|Demonstration Tuesday Night|
It was soon after that a Facebook group, Les casseroles contre la loi 78, was started. It encouraged residents to assemble each night from 8:00 to 8:15 pm to express their discontent using their choice of metal kitchen implement. This tradition of demonstration, Cacerolazo, hails from Chile and Argentina and was an effective means of protest for people not wanting to leave their homes. As some of you may recall from my previous posts, most demonstrations have started downtown. But how could this draconian law be enforced if there were small pots and pans demonstrations all over the city?

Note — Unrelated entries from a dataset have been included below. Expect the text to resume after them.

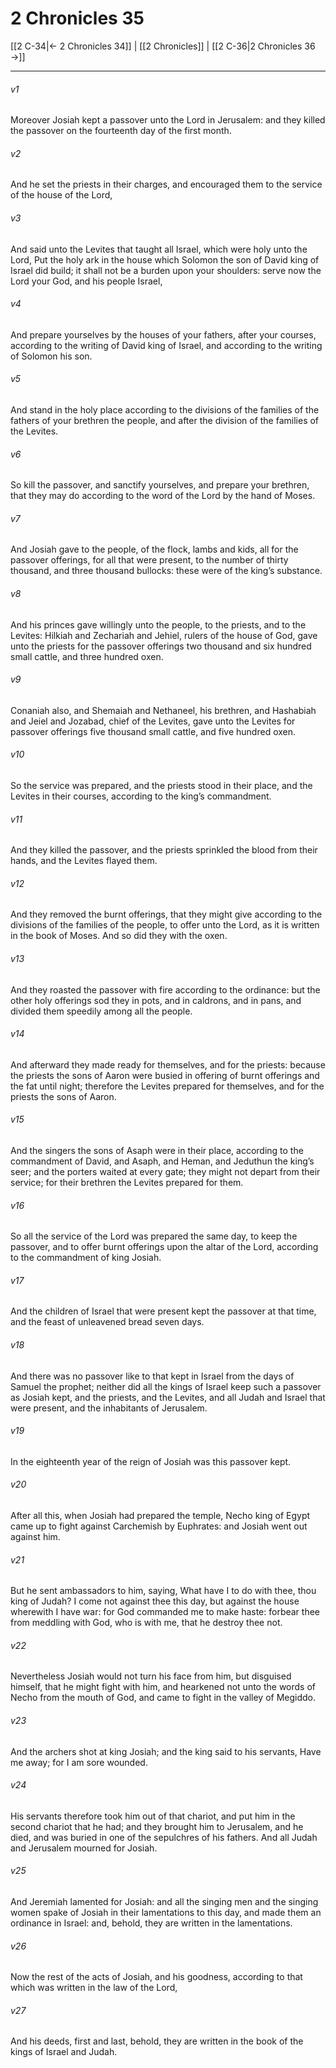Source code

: # 2 Chronicles 35

[[2 C-34|← 2 Chronicles 34]] | [[2 Chronicles]] | [[2 C-36|2 Chronicles 36 →]]
***

###### v1
Moreover Josiah kept a passover unto the Lord in Jerusalem: and they killed the passover on the fourteenth day of the first month.
###### v2
And he set the priests in their charges, and encouraged them to the service of the house of the Lord,
###### v3
And said unto the Levites that taught all Israel, which were holy unto the Lord, Put the holy ark in the house which Solomon the son of David king of Israel did build; it shall not be a burden upon your shoulders: serve now the Lord your God, and his people Israel,
###### v4
And prepare yourselves by the houses of your fathers, after your courses, according to the writing of David king of Israel, and according to the writing of Solomon his son.
###### v5
And stand in the holy place according to the divisions of the families of the fathers of your brethren the people, and after the division of the families of the Levites.
###### v6
So kill the passover, and sanctify yourselves, and prepare your brethren, that they may do according to the word of the Lord by the hand of Moses.
###### v7
And Josiah gave to the people, of the flock, lambs and kids, all for the passover offerings, for all that were present, to the number of thirty thousand, and three thousand bullocks: these were of the king’s substance.
###### v8
And his princes gave willingly unto the people, to the priests, and to the Levites: Hilkiah and Zechariah and Jehiel, rulers of the house of God, gave unto the priests for the passover offerings two thousand and six hundred small cattle, and three hundred oxen.
###### v9
Conaniah also, and Shemaiah and Nethaneel, his brethren, and Hashabiah and Jeiel and Jozabad, chief of the Levites, gave unto the Levites for passover offerings five thousand small cattle, and five hundred oxen.
###### v10
So the service was prepared, and the priests stood in their place, and the Levites in their courses, according to the king’s commandment.
###### v11
And they killed the passover, and the priests sprinkled the blood from their hands, and the Levites flayed them.
###### v12
And they removed the burnt offerings, that they might give according to the divisions of the families of the people, to offer unto the Lord, as it is written in the book of Moses. And so did they with the oxen.
###### v13
And they roasted the passover with fire according to the ordinance: but the other holy offerings sod they in pots, and in caldrons, and in pans, and divided them speedily among all the people.
###### v14
And afterward they made ready for themselves, and for the priests: because the priests the sons of Aaron were busied in offering of burnt offerings and the fat until night; therefore the Levites prepared for themselves, and for the priests the sons of Aaron.
###### v15
And the singers the sons of Asaph were in their place, according to the commandment of David, and Asaph, and Heman, and Jeduthun the king’s seer; and the porters waited at every gate; they might not depart from their service; for their brethren the Levites prepared for them.
###### v16
So all the service of the Lord was prepared the same day, to keep the passover, and to offer burnt offerings upon the altar of the Lord, according to the commandment of king Josiah.
###### v17
And the children of Israel that were present kept the passover at that time, and the feast of unleavened bread seven days.
###### v18
And there was no passover like to that kept in Israel from the days of Samuel the prophet; neither did all the kings of Israel keep such a passover as Josiah kept, and the priests, and the Levites, and all Judah and Israel that were present, and the inhabitants of Jerusalem.
###### v19
In the eighteenth year of the reign of Josiah was this passover kept.
###### v20
After all this, when Josiah had prepared the temple, Necho king of Egypt came up to fight against Carchemish by Euphrates: and Josiah went out against him.
###### v21
But he sent ambassadors to him, saying, What have I to do with thee, thou king of Judah? I come not against thee this day, but against the house wherewith I have war: for God commanded me to make haste: forbear thee from meddling with God, who is with me, that he destroy thee not.
###### v22
Nevertheless Josiah would not turn his face from him, but disguised himself, that he might fight with him, and hearkened not unto the words of Necho from the mouth of God, and came to fight in the valley of Megiddo.
###### v23
And the archers shot at king Josiah; and the king said to his servants, Have me away; for I am sore wounded.
###### v24
His servants therefore took him out of that chariot, and put him in the second chariot that he had; and they brought him to Jerusalem, and he died, and was buried in one of the sepulchres of his fathers. And all Judah and Jerusalem mourned for Josiah.
###### v25
And Jeremiah lamented for Josiah: and all the singing men and the singing women spake of Josiah in their lamentations to this day, and made them an ordinance in Israel: and, behold, they are written in the lamentations.
###### v26
Now the rest of the acts of Josiah, and his goodness, according to that which was written in the law of the Lord,
###### v27
And his deeds, first and last, behold, they are written in the book of the kings of Israel and Judah.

In my neighbourhood of Villeray, people have been meeting at the Jarry-St. Denis intersection. On Tuesday night, joyful, elated demonstrators of all ages waited on the four corners banging on their aluminum salad bowls, woks, turkey basters, pot lids, colanders, double broilers and sauce pains waiting for the light to change.When the light turned green, demonstrators marched across the street and waited on the next corner for the light to change again. Other than some short-lived noise, no law was broken.
|Demonstration Wednesday Night|
These demonstrations are a wonderful festive way to get together with people in our community whom we might not otherwise meet. Overall, this is a fun, exhilarating means of civil disobedience, and the perfect opportunity to show our children that our rights and freedoms are worth protesting. My nine-year-old was enthralled by the experience and didn't want to stop until we showed her the flashing red police lights at the end of the street and the eerie sight of an empty bus creeping up behind the crowd, the holding vehicle for mass arrests.